Outside of mitigating the impact of software bugs, silicon can’t be altered remotely. But a processor or piece of silicon IP must be programmed to recognize, at runtime, whether an instruction attempting to write to memory or peripherals is performing a legal or illegal operation.
Dover Microsystems has developed such a technology called CoreGuard.
Silicon security at runtime
CoreGuard is a piece of silicon IP that can be integrated with RISC processor architectures to identify invalid instructions at runtime. Delivered as RTL, the solution can be optimized for various power and area requirements, or modified to support custom processor extensions.
As shown in Figure 2, the CoreGuard architecture includes a hardware interlock that controls all communication between the host processor and rest of the system. The hardware interlock funnels these communications into a Policy Enforcer.
Separately, CoreGuard uses updateable security rules called micropolicies, which are simple governing policies created in a high-level, proprietary language. These rules are installed in a secure, inaccessible region of memory isolated from other operating systems or application code. CoreGuard also reserves a small memory allocation here for application metadata usually discarded by the compiler, which is used to generate unique identifiers for all data and instructions in a system. These components load at system boot time.
When an instruction attempts to execute at runtime, the CoreGuard Policy Execution core or host processor running in privileged mode cross-references the instruction’s metadata against the defined micropolicies. The hardware interlock ensures that the processor outputs only valid instructions to memory or peripherals, thereby preventing invalid code from executing completely. The application is informed of the policy violation with something akin to a divide-by-zero error, and the user is notified.

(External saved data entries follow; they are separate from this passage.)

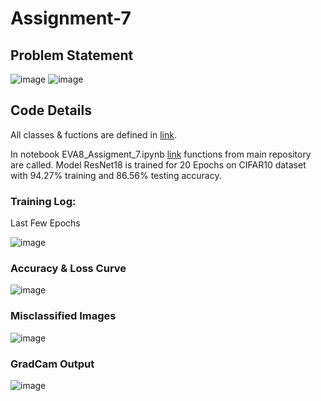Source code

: # Assignment-7

## Problem Statement

![image](https://user-images.githubusercontent.com/120099863/217985996-93407e73-209e-455c-89bf-111b113e6880.png)
![image](https://user-images.githubusercontent.com/120099863/217986065-4a8acd18-707b-44c2-9746-494199523db2.png)

## Code Details

All classes & fuctions are defined in [link](https://github.com/MPGarg/common_repo). 

In notebook EVA8_Assigment_7.ipynb [link](EVA8_Assigment_7.ipynb) functions from main repository are called. Model ResNet18 is trained for 20 Epochs on CIFAR10 dataset with 94.27% training and 86.56% testing accuracy.

### Training Log:

Last Few Epochs

![image](https://user-images.githubusercontent.com/120099863/217988018-1ba94527-4a42-42d3-a8a5-3696dd59a2e7.png)

### Accuracy & Loss Curve

![image](https://user-images.githubusercontent.com/120099863/217988229-25b02352-fa6c-49ff-b9af-ec8164fb2c6d.png)

### Misclassified Images

![image](https://user-images.githubusercontent.com/120099863/217988355-fe8aeb54-8f19-46a8-85b6-6e2c5bedcbad.png)

### GradCam Output

![image](https://user-images.githubusercontent.com/120099863/217988491-60008c63-7fc4-421e-ab8b-25f854fc375b.png)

All that is required for integration with a host processor in support for instruction trace outputs, stall inputs, a non-maskable interrupt (NMI) input, and interrupt outputs. For non-chip designers, Dover Microsystems recently announced that its CoreGuard technology is being designed into certain NXP processors.
Eliminating classes of attacks
In the case of buffer overflows, the benefits of a technology like CoreGuard are obvious. Buffer sizes captured as part of the oft-discarded compiler metadata can be incorporated to limit an attacker’s ability to manipulate the system stack from across the network. Going a step further, the same principles can be applied to control-flow hijacking in general because returns from various points in memory can be restricted before they take place.
In practice, this real-time awareness also creates a new playing field for the security industry. By being able to identify errors or attacks before damage occurs, users can elect to dynamically reallocate memory, switch to a separate, safer program or log events while continuing to run the same program. How to proceed is completely dependent upon the needs of the application or business case.
Have we seen the end of zero-day vulnerabilities? Only time will tell, but it appears we’re on the right path.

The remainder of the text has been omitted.